Le discours du président Alain Berset au président Emmanuel Macron, lors de leur conférence de presse du 16 novembre, était de bonne facture. Pas aussi subtilement ciselé que la réplique du président français, mais assez costaud. Revenons tout de même sur quelques failles, à commencer par son insistance sur notre proximité linguistique d’avec la France, comme si l’Etat fédéral ne comprenait ni germanophones, ni italophones.

Les deux présidents se donnent pour des amis de longue date. Soit, mais l’amitié, réelle ou feinte, du grand est de nature à endormir la vigilance du petit. Tout au bonheur de retenir l’attention d’un personnage aussi considérable, «cher Alain», au lieu d’être le petit chien qui aboie plus fort que le grand, en est resté aux aménités de surface.

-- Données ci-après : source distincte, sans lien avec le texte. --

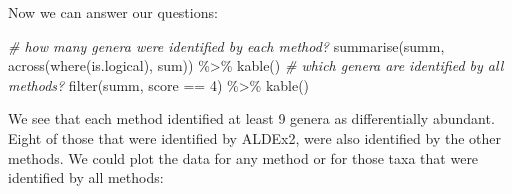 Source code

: \documentclass[
]{book}
\newenvironment{Shaded}{\begin{snugshade}}{\end{snugshade}}
\newcommand{\CommentTok}[1]{\textcolor[rgb]{0.56,0.35,0.01}{\textit{#1}}}
\newcommand{\DecValTok}[1]{\textcolor[rgb]{0.00,0.00,0.81}{#1}}
\newcommand{\FunctionTok}[1]{\textcolor[rgb]{0.00,0.00,0.00}{#1}}
\newcommand{\NormalTok}[1]{#1}
\newcommand{\SpecialCharTok}[1]{\textcolor[rgb]{0.00,0.00,0.00}{#1}}
\begin{document}
Now we can answer our questions:

\begin{Shaded}
\begin{Highlighting}[]
\CommentTok{\# how many genera were identified by each method?}
\FunctionTok{summarise}\NormalTok{(summ, }\FunctionTok{across}\NormalTok{(}\FunctionTok{where}\NormalTok{(is.logical), sum)) }\SpecialCharTok{\%\textgreater{}\%}
  \FunctionTok{kable}\NormalTok{()}
\CommentTok{\# which genera are identified by all methods?}
\FunctionTok{filter}\NormalTok{(summ, score }\SpecialCharTok{==} \DecValTok{4}\NormalTok{) }\SpecialCharTok{\%\textgreater{}\%} \FunctionTok{kable}\NormalTok{()}
\end{Highlighting}
\end{Shaded}

We see that each method identified at least 9 genera as differentially
abundant. Eight of those that were identified by ALDEx2,
were also identified by the other methods. We could plot the data for
any method or for those taxa that were identified by all methods:
\end{document}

Le président Macron, au contraire, ne s’est pas gêné pour passer plusieurs messages politiques, à coup d’allusions élégamment comminatoires et de remontrances, aimables mais fermes, à l’égard du petit élève qui pourrait faire mieux et, surtout, plus rapidement. Il attend de la Suisse qu’elle gère d’une façon plus institutionnelle le problème des frontaliers. Il désire qu’on règle les différends concernant les eaux du Rhône et qu’on soumette la gestion des trois ouvrages hydroélectriques du Doubs à la législation française. Il attend encore que la Suisse reconnaisse son appartenance historique à l’Europe en faisant aboutir sans délai les prochaines négociations de rapprochement avec l’Union européenne. Il a appuyé sur le fait que l’alignement de la Suisse sur les mesures prises à l’égard de la Russie était compatible avec la neutralité, qu’on pouvait même en faire davantage, notamment sur le plan de la revente d’armes suisses d’un pays tiers à un autre. «Vous traînez, mais vous y passerez quand même», semblait dire le président français.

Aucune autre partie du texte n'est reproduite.